Bajar to Salamanca was a really nice run. Finally it was really warm, with the temperature sitting around 20 degrees and the scattered cloud gave way to blue skies. I had debated swinging west of Seville, but as I had pushed so hard on the previous couple of days and I had time I decided to have an early lunch. This would then give me plenty of time to stop at Rhonda before winding over the final hills to Gibraltar. With this in mind I was in a great mood. Xavier Rudd was full blast on the IPod, the sun was shining and I was stuffed to bursting point with tasty Spanish food and coffee. Just the last 2 days to go - surely nothing can stop me now.
Oh really... I have genuinely never sworn so many times in my life. Seville was one of those old cities that town planners decided to modernise in a hurry.

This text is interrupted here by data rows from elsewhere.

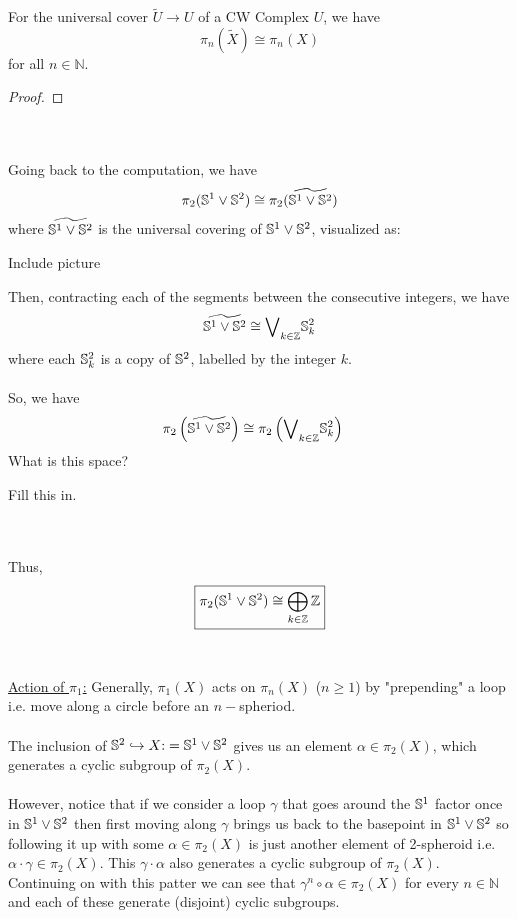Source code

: \documentclass[11pt]{article}
\begin{document}
\begin{redbox}
  \begin{lemma}
    For the universal cover $\widetilde{U} \rightarrow U$ of a CW Complex $U$, we have $$ \pi_n(\widetilde{X}) \cong \pi_n(X) $$ for all $n \in \mathbb{N}$.
  \end{lemma}
\end{redbox}
\vskip 0.25cm
\begin{proof}
  
\end{proof} \\
\\
Going back to the computation, we have $$ \pi_2(\mathbb{S}^1 \vee \mathbb{S}^2) \cong \pi_2(\widetilde{ \mathbb{S}^1 \vee \mathbb{S}^2 }) $$ where $\widetilde{\mathbb{S}^1 \vee \mathbb{S}^2}$ is the universal covering of $\mathbb{S}^1 \vee \mathbb{S}^2$, visualized as:
\begin{center}
  Include picture
\end{center} Then, contracting each of the segments between the consecutive integers, we have $$ \widetilde{\mathbb{S}^1 \vee \mathbb{S}^2} \cong {\bigvee}_{k \in \mathbb{Z}} \mathbb{S}^2_{k} $$ where each $\mathbb{S}^2_k$ is a copy of $\mathbb{S}^2$, labelled by the integer $k$. 
\\
\\
So, we have 
\begin{align*}
  \pi_2\left(\widetilde{\mathbb{S}^1 \vee \mathbb{S}^2}\right) &\cong \pi_2 \left( {\bigvee}_{k \in \mathbb{Z}} \mathbb{S}^2_{k} \right) 
\end{align*} What is this space? \begin{note}
  {Fill this in.}
\end{note}
\\
\\
Thus,
\[ \boxed{ \pi_2(\mathbb{S}^1 \vee \mathbb{S}^2) \cong \bigoplus_{k \in \mathbb{Z}} \mathbb{Z} } \] \\
\\
\underline{Action of $\pi_1$:} Generally, $\pi_1(X)$ acts on $\pi_n(X)$ ($n \geq 1$) by "prepending" a loop i.e. move along a circle before an $n-$spheriod.
\\
\\
The inclusion of $\mathbb{S}^2 \hookrightarrow X \text{:}= \mathbb{S}^1 \vee \mathbb{S}^2$ gives us an element $\alpha \in \pi_2(X)$, which generates a cyclic subgroup of $\pi_2(X)$. 
\\
\\
However, notice that if we consider a loop $\gamma$ that goes around the $\mathbb{S}^1$ factor once in $\mathbb{S}^1 \vee \mathbb{S}^2$ then first moving along $\gamma$ brings us back to the basepoint in $\mathbb{S}^1 \vee \mathbb{S}^2$ so following it up with some $\alpha \in \pi_2(X)$ is just another element of 2-spheroid i.e. $\alpha \cdot \gamma \in \pi_2(X)$. This $\gamma \cdot \alpha$ also generates a cyclic subgroup of $\pi_2(X)$. Continuing on with this patter we can see that $\gamma^n \circ \alpha \in \pi_2(X)$ for every $n \in \mathbb{N}$ and each of these generate (disjoint) cyclic subgroups.
\end{document}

A really big hurry. Therefore they neglected to think that anyone would want to enter Seville on any other transport apart from in their car or on their motorbike. So they built an enormous ring road round the city and linked up the other nearby towns on this 'superhighway'. The problem is that cycling is prohibited on these roads, so instead of replacing the original roads so cyclists and other traffic can actually go somewhere, cyclists are either penned in Seville, or fenced out.
The answer was to cycle under the ringroad and down an earth track. This then took me past a Roma camp, an unofficial rubbish dump and over the river to the outskirts of town. Not the best entry I had to date. The elongated process of getting in to the city was, in hindsight the easy bit. I had my Lunch and tried to leave. I spent the next 4 hours following signs, the map and asking people for directions but continually had to stop when the road turned into a motorway. I was hot, tired and losing my sense of humour. All I could think about way the prospect of not making it. Defeated, not by the sheer physicality of the challenge but by the Spanish town planning department.
After pausing for a snack and a cold coke, it dawned on me that there was only one way out. It was however the wrong way and would mean some replanning of the final day. I calculated that an extra 30km would enable me to swing south out of the city and then I would have to head west to pick up the route over the national park. Putting my immense frustrations behind me I followed the road south and really pushed on. By now intense fatigue was already sinking in to my legs and I continually topped up with energy gels and carbohydrate drinks. I had a hard afternoon constantly urging myself on, and trying to up the pace. It paid off, and I reached the edge of the National Park just 100km from Gibraltar as the sun set and found my final nights accommodation.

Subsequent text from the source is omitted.